Post # 1
To be fair her name IS Ladasha (but is pronounced La-DAY-sha). Recently, she started writing her name on her papers as La-a.
I want so badly to sit her down and talk to her about the fact that the La-a thing was started by a racist urban legend. I’m thinking that it isn’t my place to have that sort of conversation with her though. Right?
I am sincerely hoping that she’s never even heard the whole La-a thing and came up with it on her own.
Post # 4
Wow. Just wow. How old is she? That stupid La-a story just makes me want to scream every single time I read it. No sage advice on if you should talk to her or not, but I will share a facepalm with you.
Post # 5
I don’t know what La-a is but I will look it up.
I would talk to her though but not to point out that there’s a problem with her name, yet. I would start by asking her why she changed her name, what it means to her etc etc.

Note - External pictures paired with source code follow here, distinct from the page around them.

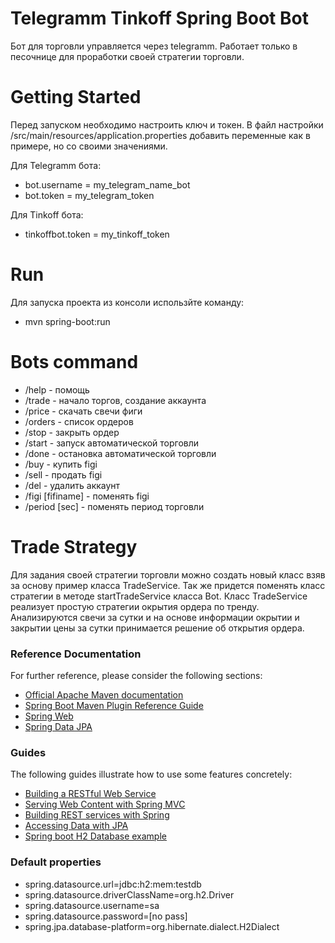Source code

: # Telegramm Tinkoff Spring Boot Bot
Бот для торговли управляется через telegramm.
Работает только в песочнице для проработки своей стратегии торговли.  

# Getting Started
Перед запуском необходимо настроить ключ и токен.
В файл настройки /src/main/resources/application.properties
добавить переменные как в примере, но со своими значениями. 

Для Telegramm бота:
* bot.username = my_telegram_name_bot
* bot.token = my_telegram_token 

Для Tinkoff бота:
* tinkoffbot.token = my_tinkoff_token 

# Run 
Для запуска проекта из консоли использйте команду:
* mvn spring-boot:run

# Bots command 
* /help - помощь
* /trade - начало торгов, создание аккаунта
* /price - скачать свечи фиги
* /orders - список ордеров
* /stop - закрыть ордер
* /start - запуск автоматической торговли
* /done - остановка автоматической торговли
* /buy - купить figi
* /sell - продать figi
* /del - удалить аккаунт
* /figi [fifiname] - поменять figi
* /period [sec] - поменять период торговли

# Trade Strategy
Для задания своей стратегии торговли можно создать новый класс 
взяв за основу пример класса TradeService.
Так же придется поменять класс стратегии в методе
startTradeService класса Bot.
Класс TradeService реализует простую стратегии окрытия ордера по тренду.
Анализируются свечи за сутки и на основе информации окрытии и закрытии цены за сутки
принимается решение об открытия ордера.

### Reference Documentation
For further reference, please consider the following sections:

* [Official Apache Maven documentation](https://maven.apache.org/guides/index.html)
* [Spring Boot Maven Plugin Reference Guide](https://docs.spring.io/spring-boot/docs/2.2.2.RELEASE/maven-plugin/)
* [Spring Web](https://docs.spring.io/spring-boot/docs/2.2.2.RELEASE/reference/htmlsingle/#boot-features-developing-web-applications)
* [Spring Data JPA](https://docs.spring.io/spring-boot/docs/2.2.2.RELEASE/reference/htmlsingle/#boot-features-jpa-and-spring-data)

### Guides
The following guides illustrate how to use some features concretely:

* [Building a RESTful Web Service](https://spring.io/guides/gs/rest-service/)
* [Serving Web Content with Spring MVC](https://spring.io/guides/gs/serving-web-content/)
* [Building REST services with Spring](https://spring.io/guides/tutorials/bookmarks/)
* [Accessing Data with JPA](https://spring.io/guides/gs/accessing-data-jpa/)
* [Spring boot H2 Database example](https://java2blog.com/spring-boot-h2-database/)

### Default properties
* spring.datasource.url=jdbc:h2:mem:testdb
* spring.datasource.driverClassName=org.h2.Driver
* spring.datasource.username=sa
* spring.datasource.password=[no pass]
* spring.jpa.database-platform=org.hibernate.dialect.H2Dialect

Then you’d know what it’s about without jumping to conclusions…kids hate being accused of things…well all people hate being accused of things lol.
Post # 6
I have absolutely no idea what you’re talking about so maybe she doesn’t understand it either. 🙂
Post # 7
@misspeanut: She is 13. We actually just had a big class discussion about racism and how it is still prevelant in the world today (we just finished reading The Watsons Go To Birmingham-1963). We talked about how sometimes people can perpetuate their own stereotypes (i.e. casual use of the N-word in music and conversation). I really, really wanted to bring up the La-a thing then but I didn’t want to single her out.
We do have an urban legend unit coming up at the end of the month. Perhaps I can have her research it then? Or, maybe I should just let it be.
Post # 8
I had a customer with that name. She said it was LA-A on her birth certificate so I was just like whatever… lol
Post # 9
- Wedding: August 2013 - The Liberty House
I wouldn’t talk to her about it- I think she probably would be mortified. And some people really are named that.
Post # 10
I think I would just let it be. I didn’t know about the urban legend before the bee. I am assuming (hoping?) that she doesn’t understand the racial meaning behind it either, so she doesn’t mean any harm by it. Unless another student expresses that this bothers them, I would leave it alone.
Post # 11
Post # 12
@WannaBeeMrsB: You’re probably right.
I know she doesn’t mean any harm by it. She is such a sweet, bright girl. I’m just trying to look out for her.
Post # 13
What would I do? Take off points on her assignments! The same as I would if someone continutally left off their name or wrote the wrong name. BUT, I teach college age kids, so they are old enough to handle a little more tough love than a 13 year old.
Post # 14
Honestly I really don’t think it’s your place to call her out on it.
Post # 15
I would just ask her to write her name the way it appears on her birth certificate.
Post # 16
Tell her that you expect her to write her full name on her papers and that abbreviated names (not regular nickname, like Jennifer/Jen) aren’t acceptable. Ugh. Facepalm is right.